====== Extracted entries ======

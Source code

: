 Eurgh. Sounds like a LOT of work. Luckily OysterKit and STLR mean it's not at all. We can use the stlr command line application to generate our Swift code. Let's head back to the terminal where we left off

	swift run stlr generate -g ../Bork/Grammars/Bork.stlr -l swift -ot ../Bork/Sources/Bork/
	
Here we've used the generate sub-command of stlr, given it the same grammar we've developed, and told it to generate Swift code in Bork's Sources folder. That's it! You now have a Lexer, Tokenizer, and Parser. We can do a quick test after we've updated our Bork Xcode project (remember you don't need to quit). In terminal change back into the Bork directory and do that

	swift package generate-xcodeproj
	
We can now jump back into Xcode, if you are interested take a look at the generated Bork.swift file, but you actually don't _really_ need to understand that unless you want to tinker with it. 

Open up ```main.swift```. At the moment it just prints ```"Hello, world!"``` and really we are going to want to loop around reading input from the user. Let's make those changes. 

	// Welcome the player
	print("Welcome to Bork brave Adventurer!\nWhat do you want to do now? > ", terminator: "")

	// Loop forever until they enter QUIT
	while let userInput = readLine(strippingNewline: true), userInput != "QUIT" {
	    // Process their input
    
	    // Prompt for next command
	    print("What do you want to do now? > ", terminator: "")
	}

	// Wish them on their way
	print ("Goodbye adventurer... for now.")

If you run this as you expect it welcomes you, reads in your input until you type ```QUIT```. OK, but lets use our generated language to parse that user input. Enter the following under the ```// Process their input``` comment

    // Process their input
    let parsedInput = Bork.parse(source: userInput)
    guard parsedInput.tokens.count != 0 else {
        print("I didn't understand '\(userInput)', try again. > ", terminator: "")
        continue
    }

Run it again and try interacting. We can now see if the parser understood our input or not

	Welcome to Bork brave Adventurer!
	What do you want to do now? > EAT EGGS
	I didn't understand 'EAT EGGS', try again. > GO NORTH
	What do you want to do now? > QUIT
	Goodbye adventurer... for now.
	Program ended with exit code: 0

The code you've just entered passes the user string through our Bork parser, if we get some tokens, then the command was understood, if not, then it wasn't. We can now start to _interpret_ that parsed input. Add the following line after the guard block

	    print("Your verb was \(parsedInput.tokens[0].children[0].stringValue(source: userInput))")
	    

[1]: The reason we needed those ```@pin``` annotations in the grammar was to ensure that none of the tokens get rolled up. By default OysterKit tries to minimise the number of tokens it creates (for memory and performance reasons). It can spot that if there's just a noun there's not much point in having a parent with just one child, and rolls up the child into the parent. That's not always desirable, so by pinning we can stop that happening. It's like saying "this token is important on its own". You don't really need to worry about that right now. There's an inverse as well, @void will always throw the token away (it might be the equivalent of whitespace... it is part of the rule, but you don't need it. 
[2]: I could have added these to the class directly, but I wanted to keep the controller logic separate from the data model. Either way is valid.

======

* Directions
Beginning at the line above with "understand '\(userInput)', try" and finishing at the line with "Program ended with exit code: 0", return each line exactly and return nothing else.

* Response to the exercise
        print("I didn't understand '\(userInput)', try again. > ", terminator: "")
        continue
    }

Run it again and try interacting. We can now see if the parser understood our input or not

	Welcome to Bork brave Adventurer!
	What do you want to do now? > EAT EGGS
	I didn't understand 'EAT EGGS', try again. > GO NORTH
	What do you want to do now? > QUIT
	Goodbye adventurer... for now.
	Program ended with exit code: 0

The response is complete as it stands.